This PDF is the current document as it appeared on Public Inspection on 02/03/2017 at 08:45 am.
On December 15, 2016, National Securities Clearing Corporation (“NSCC”) filed with the Securities and Exchange Commission (“Commission”) proposed rule change SR-NSCC-2016-008, pursuant to Section 19(b)(1) of the Securities Exchange Act of 1934 (“Act”)  and Rule 19b-4 thereunder. The proposed rule change was published for comment in the Federal Register on December 29, 2016. The Commission did not receive any comment letters on the proposed rule change. For the reasons discussed below, the Commission is granting approval of the proposed rule change.
I. Description of the Proposed Rule Change
The proposed rule change consists of amendments to NSCC's Rules & Procedures (“Rules”)  in order to (1) consolidate the file layouts into one common file layout, (2) provide more details in the revised Consolidated Trade Summary (“CTSs”), (3) discontinue a current output format (print image) and introduce a more user-friendly format (referred to as comma separated value or “CSV”) and an online query tool, (4) simplify the terminology in the Rules by referring to each iteration of the CTS as the “Consolidated Trade Summary” (instead of the way in which the Rules are currently drafted to refer to a “Consolidated Trade Summary” and a “Supplemental Consolidated Trade Summary”), and (5) discontinue the Foreign Securities transaction file because information contained in that additional file would be reflected in the revised CTSs, each of which is described below.
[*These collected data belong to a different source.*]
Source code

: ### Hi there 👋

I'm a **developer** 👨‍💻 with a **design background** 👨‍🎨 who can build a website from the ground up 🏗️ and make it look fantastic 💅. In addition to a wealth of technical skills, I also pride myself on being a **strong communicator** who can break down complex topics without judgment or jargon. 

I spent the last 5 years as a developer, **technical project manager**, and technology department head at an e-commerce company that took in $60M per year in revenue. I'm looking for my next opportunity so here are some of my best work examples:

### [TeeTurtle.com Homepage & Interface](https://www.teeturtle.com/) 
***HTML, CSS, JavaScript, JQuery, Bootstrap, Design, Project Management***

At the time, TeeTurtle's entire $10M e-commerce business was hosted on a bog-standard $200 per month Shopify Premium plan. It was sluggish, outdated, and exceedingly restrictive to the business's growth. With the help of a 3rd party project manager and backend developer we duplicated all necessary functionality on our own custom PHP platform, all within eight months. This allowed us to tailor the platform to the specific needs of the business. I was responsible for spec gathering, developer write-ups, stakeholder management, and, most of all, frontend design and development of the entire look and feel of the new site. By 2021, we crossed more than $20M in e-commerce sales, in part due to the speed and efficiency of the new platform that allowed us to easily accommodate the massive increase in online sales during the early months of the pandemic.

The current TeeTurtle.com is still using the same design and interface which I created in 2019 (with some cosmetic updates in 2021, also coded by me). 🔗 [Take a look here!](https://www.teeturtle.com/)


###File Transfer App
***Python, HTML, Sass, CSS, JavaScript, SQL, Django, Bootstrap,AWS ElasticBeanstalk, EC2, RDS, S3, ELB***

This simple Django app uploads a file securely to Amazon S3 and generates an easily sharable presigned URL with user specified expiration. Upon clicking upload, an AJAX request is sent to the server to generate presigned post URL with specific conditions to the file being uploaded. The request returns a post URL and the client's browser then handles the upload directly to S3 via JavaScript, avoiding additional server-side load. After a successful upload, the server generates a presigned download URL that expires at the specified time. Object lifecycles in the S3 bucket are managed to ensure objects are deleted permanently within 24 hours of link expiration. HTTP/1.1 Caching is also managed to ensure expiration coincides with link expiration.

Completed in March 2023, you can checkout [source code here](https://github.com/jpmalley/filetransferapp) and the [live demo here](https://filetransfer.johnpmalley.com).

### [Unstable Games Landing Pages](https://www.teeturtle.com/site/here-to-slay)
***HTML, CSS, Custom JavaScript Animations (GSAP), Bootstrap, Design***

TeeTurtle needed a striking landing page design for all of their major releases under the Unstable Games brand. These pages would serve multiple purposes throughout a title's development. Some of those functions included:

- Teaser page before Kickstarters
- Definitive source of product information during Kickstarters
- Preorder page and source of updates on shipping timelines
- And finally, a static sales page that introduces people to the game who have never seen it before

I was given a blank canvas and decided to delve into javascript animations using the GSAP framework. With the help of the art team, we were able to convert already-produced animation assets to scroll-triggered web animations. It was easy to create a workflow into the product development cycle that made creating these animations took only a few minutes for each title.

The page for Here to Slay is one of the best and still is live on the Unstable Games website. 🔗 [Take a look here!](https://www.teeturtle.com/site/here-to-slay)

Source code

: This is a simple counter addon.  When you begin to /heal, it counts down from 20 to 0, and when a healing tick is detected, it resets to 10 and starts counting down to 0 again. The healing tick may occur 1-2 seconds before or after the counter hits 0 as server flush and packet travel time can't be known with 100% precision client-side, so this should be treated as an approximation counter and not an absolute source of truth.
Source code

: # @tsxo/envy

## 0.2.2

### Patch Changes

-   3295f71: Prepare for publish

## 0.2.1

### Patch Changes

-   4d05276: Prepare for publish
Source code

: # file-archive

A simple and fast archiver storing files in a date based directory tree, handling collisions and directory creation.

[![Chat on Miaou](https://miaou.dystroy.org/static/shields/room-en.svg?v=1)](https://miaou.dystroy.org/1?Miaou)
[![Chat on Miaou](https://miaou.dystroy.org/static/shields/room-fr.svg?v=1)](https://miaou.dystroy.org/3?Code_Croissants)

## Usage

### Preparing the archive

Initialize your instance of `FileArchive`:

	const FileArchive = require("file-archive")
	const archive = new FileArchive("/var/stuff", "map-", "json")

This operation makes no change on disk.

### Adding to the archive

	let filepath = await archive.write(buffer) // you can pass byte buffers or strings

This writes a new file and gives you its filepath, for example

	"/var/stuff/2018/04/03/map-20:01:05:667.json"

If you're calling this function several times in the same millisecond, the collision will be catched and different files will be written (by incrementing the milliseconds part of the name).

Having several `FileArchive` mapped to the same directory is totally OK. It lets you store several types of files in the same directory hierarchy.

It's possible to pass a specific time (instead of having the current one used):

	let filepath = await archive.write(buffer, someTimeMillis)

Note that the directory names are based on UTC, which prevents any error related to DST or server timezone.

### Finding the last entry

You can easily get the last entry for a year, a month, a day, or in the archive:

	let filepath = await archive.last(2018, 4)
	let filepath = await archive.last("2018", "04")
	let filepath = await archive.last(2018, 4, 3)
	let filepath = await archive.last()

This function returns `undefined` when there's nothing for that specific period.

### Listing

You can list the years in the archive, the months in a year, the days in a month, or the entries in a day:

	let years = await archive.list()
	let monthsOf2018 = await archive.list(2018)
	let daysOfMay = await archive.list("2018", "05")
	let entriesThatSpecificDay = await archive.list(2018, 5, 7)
A. Changes to the CTS and Technical Changes to the CTS-Related Rules
First, the proposed rule change would consolidate the file layouts of the current CTSs into one common file layout that would be used for each of the three CTSs that are issued each day. Currently, each of the main CTS file, the supplemental CTS file, and the Foreign Securities file has its own individual file layout. NSCC would consolidate these multiple file layouts into one common file layout in the revised CTS file. Having one common layout in the revised CTS would eliminate the need for Members to maintain coding for multiple file layouts.
Second, the proposal would update the CTS output file layout to provide Members with additional transparency and clarity regarding their trade summary, balance orders and receive and deliver instructions, which would help with reconciliation. For example, the current CTS output file layout specifies if a security is a CNS security or a non-CNS security but does not further clarify the non-CNS obligations as guaranteed or not guaranteed. Under the proposal, the CTS output file layout would be expanded to include a field for the guarantee/not guarantee designation to clearly indicate to users whether a trade obligation is guaranteed or not guaranteed. Other examples of new fields that would be added include: (1) Netting type to describe whether netted (e.g., multilaterally netted or bilaterally netted) or trade-for-trade instructions resulted, and (2) a net reason code to add clarity as to the netting type.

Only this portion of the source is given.